London’s River Thames gains its first official bathing spot on Friday, joining 12 other new UK swimming sites as regulators begin weekly water‑quality tests.

Swimmers will soon be able to dip into the Thames at Ham without waiting for unofficial tolerance. The stretch in south‑west London has been designated a bathing water area after campaigners showed thousands use the river year‑round.

Marlene Lawrence, founder of the Teddington Bluetits, said the new status is “amazing for the river and for the many people who enjoy it.” She added that the label should drive efforts to keep the Thames clean.

The Environment Agency will test the water every seven days for faecal indicator organisms such as E. coli and intestinal enterococci. Samples are collected by officers, analysed in labs, and results posted online within 48 hours. The bathing season runs from 15 May to 30 September, with weekly updates published throughout.

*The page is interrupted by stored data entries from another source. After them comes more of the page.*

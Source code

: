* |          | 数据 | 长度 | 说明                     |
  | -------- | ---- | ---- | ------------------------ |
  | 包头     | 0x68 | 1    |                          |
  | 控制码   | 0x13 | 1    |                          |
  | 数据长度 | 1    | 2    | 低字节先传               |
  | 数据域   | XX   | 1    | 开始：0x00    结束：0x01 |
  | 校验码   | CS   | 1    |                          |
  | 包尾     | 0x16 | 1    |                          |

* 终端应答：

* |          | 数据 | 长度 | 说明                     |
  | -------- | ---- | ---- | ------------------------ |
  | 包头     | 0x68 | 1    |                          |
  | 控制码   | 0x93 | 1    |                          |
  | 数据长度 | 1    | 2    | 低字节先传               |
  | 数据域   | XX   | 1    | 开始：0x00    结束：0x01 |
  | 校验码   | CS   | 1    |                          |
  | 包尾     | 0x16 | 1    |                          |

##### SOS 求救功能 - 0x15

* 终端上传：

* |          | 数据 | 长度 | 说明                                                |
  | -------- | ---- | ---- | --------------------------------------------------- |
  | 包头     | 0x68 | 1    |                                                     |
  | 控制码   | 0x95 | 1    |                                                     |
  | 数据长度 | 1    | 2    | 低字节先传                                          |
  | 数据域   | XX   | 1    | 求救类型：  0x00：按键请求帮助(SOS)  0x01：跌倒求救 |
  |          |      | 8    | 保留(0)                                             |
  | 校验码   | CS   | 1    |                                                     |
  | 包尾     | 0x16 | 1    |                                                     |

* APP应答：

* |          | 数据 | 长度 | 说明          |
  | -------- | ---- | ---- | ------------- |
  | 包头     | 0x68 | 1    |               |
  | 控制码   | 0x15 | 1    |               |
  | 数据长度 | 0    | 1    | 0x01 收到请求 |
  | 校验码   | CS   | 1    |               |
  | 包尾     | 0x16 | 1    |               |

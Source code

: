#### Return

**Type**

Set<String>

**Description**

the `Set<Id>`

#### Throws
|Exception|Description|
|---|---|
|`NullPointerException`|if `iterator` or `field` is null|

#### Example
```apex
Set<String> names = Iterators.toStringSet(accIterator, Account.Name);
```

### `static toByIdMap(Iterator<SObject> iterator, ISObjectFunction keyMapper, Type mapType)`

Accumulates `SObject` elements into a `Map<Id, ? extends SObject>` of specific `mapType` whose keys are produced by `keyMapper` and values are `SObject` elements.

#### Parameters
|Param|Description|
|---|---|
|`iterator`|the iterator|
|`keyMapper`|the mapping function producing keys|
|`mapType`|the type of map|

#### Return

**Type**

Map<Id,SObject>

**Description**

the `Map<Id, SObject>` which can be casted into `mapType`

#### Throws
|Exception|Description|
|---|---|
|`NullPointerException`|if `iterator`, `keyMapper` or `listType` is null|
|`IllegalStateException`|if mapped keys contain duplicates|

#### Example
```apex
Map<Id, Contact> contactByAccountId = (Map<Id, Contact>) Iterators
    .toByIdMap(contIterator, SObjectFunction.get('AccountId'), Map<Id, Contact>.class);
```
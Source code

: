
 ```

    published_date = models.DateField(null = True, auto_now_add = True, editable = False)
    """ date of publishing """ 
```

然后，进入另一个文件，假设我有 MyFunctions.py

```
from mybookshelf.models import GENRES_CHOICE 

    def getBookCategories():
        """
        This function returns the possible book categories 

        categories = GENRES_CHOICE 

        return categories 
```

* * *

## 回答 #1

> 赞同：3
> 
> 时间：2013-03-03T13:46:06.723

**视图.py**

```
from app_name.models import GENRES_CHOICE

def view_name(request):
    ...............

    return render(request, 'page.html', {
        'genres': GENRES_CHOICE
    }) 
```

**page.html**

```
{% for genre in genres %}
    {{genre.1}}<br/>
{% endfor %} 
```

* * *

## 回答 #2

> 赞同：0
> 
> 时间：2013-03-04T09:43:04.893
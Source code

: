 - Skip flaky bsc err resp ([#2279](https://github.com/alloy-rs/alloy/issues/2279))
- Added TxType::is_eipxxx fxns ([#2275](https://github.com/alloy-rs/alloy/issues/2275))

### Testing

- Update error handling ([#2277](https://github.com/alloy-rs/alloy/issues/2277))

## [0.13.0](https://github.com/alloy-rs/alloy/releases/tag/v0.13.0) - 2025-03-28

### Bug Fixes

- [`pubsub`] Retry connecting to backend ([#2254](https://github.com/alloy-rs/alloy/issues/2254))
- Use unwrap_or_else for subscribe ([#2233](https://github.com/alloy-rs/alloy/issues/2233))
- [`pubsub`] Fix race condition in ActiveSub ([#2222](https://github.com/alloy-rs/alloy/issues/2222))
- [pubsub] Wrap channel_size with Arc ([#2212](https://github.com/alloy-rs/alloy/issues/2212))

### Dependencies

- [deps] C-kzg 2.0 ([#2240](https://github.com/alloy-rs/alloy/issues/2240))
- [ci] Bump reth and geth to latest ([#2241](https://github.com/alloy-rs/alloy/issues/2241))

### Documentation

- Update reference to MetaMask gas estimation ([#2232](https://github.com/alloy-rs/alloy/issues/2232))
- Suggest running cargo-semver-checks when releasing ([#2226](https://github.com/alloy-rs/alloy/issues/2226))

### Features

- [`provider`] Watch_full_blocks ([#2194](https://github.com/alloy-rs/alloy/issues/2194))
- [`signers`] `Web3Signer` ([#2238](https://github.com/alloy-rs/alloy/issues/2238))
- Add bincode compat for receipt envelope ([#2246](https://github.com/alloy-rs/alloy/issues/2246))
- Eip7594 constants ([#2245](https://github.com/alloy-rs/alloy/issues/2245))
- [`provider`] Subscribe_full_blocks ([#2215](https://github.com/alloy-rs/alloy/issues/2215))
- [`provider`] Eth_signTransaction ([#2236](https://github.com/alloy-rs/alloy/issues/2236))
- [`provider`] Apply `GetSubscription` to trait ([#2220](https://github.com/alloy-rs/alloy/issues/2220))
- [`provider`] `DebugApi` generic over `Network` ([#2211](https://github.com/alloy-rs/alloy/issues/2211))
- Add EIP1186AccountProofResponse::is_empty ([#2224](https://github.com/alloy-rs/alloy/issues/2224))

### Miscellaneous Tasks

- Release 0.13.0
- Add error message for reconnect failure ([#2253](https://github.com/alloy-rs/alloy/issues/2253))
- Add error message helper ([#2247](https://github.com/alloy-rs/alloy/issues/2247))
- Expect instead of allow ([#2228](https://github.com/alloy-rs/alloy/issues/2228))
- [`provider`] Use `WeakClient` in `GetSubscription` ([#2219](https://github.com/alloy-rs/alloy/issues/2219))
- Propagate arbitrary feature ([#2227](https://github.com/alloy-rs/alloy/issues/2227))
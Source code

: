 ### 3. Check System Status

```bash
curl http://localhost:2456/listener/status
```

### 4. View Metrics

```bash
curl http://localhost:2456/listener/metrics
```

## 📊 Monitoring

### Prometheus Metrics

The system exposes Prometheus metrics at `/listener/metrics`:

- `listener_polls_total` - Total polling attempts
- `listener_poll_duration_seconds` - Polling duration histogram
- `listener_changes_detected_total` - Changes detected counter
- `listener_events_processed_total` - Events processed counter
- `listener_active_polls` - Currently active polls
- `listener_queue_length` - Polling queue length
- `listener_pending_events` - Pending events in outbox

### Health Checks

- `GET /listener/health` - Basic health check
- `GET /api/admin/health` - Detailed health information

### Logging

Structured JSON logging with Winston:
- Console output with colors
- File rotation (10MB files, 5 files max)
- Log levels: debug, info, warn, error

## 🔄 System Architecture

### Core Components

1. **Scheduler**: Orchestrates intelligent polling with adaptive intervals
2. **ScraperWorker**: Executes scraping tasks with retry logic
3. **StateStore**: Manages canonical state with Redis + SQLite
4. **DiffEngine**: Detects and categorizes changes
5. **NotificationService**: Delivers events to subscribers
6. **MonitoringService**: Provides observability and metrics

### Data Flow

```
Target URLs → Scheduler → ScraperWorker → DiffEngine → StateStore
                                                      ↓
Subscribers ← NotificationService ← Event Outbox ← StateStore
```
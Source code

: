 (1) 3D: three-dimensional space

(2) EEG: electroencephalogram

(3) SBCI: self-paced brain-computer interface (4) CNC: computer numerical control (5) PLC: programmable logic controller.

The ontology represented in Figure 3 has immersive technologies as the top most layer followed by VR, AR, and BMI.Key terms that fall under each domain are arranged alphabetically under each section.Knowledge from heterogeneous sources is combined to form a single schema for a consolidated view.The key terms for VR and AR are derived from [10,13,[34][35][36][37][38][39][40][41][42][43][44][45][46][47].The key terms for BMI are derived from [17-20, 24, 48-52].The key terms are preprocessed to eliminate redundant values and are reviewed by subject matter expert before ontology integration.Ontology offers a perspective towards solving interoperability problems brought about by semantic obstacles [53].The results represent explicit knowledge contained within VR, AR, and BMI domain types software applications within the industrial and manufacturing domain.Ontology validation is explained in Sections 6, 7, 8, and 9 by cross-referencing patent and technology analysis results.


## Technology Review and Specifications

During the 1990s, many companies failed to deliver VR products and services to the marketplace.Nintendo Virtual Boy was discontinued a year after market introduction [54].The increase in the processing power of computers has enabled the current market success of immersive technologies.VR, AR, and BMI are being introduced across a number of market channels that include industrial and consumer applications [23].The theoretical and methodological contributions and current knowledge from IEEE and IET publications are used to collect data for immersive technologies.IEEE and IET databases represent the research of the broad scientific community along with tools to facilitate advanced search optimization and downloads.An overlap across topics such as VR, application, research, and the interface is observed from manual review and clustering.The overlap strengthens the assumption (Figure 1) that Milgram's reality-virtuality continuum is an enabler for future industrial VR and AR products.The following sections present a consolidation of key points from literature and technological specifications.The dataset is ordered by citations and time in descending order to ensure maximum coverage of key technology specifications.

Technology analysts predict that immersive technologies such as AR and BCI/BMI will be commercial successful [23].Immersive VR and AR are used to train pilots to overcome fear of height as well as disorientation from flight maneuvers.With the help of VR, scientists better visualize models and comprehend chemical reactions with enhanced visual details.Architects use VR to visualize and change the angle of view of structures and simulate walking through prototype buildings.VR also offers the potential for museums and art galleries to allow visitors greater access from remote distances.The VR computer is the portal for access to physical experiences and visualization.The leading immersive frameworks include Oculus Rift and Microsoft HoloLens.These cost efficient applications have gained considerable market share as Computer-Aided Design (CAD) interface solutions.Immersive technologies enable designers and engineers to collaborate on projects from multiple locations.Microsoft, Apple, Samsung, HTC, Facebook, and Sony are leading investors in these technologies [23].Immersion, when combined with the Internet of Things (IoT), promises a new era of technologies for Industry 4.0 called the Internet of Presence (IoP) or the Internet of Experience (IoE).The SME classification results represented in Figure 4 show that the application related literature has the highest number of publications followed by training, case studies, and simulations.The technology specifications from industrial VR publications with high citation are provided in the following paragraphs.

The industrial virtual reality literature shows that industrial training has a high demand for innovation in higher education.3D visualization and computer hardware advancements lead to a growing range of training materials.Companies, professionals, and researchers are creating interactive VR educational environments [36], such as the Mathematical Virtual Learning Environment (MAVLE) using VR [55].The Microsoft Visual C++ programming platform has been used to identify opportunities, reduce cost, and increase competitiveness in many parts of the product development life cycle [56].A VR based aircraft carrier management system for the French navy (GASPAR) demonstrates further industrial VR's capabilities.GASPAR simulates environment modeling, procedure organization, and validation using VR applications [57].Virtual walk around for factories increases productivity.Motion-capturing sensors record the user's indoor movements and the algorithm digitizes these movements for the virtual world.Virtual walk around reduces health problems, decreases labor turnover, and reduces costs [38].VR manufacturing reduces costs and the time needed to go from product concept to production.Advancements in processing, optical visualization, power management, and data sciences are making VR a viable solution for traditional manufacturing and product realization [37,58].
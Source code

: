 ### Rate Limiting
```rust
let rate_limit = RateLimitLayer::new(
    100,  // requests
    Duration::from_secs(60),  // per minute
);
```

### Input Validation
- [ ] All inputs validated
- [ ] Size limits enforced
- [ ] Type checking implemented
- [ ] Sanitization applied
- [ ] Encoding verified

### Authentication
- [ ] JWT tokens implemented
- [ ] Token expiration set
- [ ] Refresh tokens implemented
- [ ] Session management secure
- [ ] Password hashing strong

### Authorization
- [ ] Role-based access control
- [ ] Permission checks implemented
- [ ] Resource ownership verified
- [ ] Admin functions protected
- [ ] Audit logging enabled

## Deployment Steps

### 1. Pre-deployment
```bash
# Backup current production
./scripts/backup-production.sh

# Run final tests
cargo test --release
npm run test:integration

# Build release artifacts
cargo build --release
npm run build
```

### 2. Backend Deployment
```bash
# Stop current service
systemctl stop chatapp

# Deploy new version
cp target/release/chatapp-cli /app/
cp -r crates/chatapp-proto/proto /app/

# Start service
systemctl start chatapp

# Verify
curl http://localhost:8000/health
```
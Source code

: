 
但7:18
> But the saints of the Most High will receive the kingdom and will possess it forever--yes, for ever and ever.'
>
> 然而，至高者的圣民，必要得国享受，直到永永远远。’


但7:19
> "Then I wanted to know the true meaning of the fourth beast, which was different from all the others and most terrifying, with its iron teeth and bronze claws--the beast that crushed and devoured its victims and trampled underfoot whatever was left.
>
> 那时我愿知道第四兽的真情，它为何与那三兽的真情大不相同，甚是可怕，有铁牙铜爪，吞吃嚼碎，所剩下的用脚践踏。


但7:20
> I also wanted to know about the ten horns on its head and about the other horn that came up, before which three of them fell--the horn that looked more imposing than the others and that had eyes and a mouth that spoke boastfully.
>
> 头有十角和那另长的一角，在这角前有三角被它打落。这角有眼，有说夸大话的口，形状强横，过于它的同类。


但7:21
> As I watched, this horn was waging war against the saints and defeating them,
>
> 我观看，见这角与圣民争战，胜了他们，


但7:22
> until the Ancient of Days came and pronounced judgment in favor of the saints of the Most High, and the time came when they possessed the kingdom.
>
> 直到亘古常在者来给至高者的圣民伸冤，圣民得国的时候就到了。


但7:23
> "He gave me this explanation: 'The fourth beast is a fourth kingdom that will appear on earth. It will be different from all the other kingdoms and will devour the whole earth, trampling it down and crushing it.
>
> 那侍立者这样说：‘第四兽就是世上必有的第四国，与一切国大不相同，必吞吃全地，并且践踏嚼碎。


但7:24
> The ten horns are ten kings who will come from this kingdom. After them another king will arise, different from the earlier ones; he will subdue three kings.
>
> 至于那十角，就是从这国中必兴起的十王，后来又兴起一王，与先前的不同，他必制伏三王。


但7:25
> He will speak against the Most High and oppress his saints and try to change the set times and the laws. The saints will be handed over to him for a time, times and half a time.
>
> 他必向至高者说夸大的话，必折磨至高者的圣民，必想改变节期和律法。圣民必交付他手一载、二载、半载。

The Agency classifies water as excellent if E. coli stays below 100 colony-forming units per 100 ml and intestinal enterococci below 100 CFU/100 ml; good status allows up to 500 CFU/100 ml for either parameter. Results are compared against these limits each week.

Yorkshire Water is spending over £85 million on upgrades at the Ilkley site on the River Wharfe to cut sewage discharge and runoff. Similar investments are expected at other new river sites as the government expands the bathing‑water network under the EU‑derived Bathing Water Directive. Thirteen locations, from Canvey Island in Essex to the River Swale in Yorkshire, now carry the official designation.

This shift means more frequent monitoring, clearer data for swimmers, and a financial incentive for water companies to reduce pollution. Campaigners hope the tighter testing will force upgrades that lower sewage spikes and agricultural runoff. The first summer results, due in early July, will show whether the Thames at Ham meets the excellent‑water threshold.